So I’m doing this problem, and my code is here. The thing is, it runs about 20-30 milliseconds over the time limit on near all of the test cases.

My algorithm is as follows:

- Calculate the initial hash for each of the given strings.
- Iterate through all pairs of indices and subtract from each string’s hash that index’s hash value. Then, compare all the new hashes and see if any of them are the same.

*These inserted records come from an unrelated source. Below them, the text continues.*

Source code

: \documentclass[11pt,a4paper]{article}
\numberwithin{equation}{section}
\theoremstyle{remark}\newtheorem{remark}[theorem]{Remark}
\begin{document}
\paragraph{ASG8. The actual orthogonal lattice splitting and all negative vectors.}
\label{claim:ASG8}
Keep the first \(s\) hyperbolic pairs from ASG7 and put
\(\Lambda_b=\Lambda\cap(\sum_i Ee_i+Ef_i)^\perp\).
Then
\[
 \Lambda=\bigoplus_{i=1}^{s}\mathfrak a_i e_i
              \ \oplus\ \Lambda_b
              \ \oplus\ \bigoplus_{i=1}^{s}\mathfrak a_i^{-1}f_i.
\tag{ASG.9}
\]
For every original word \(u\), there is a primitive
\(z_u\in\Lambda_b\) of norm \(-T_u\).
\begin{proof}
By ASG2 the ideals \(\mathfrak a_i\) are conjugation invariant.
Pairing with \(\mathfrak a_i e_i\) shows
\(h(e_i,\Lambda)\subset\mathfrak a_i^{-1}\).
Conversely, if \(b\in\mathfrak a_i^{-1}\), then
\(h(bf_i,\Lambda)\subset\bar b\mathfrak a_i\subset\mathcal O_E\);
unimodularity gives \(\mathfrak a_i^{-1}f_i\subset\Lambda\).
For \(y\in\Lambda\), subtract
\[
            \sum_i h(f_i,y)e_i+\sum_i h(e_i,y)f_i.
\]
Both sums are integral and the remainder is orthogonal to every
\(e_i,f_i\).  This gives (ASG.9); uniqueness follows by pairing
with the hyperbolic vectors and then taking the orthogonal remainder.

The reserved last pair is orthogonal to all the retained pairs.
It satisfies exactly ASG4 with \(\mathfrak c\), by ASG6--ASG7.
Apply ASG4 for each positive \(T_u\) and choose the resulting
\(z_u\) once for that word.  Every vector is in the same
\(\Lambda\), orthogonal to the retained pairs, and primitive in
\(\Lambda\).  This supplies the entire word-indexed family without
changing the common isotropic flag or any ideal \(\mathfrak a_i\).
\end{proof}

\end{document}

Is this algorithm correct and my code’s constant factor too large, or is my algorithm itself wrong?

You can precalculate the hashes of each string in \mathcal O(K) and use them for each ind1 and ind2 by changing the `ind1`

-th and `ind2`

-th characters of the string in \mathcal O(1).

That’s…exactly what I’m doing?

Oh wait, it seems I posted the wrong code. This code was the one I actually used.

Hmm, I’m not sure if your algorithm is intended, but I have a faster solution, which runs in \mathcal O(NK\log NK):

For each string, we will calculate the hash if we replace 0 or 1 characters with something from [a, z]. Add 1 to this value in a `map`

or some other data-structure which is indexed by the hash.

If any value of the map is >1, then the answer is YES.

For example, if two strings are different by two characters (let’s say they’re `aab`

and `baa`

), `aab`

will generate `bab`

(replacing the first character with `b`

) and `baa`

will generate `bab`

by replacing the third character.

Yeah, that does seem like a better idea.

EDIT: Turns out even that TLE’d on basically all of the test cases.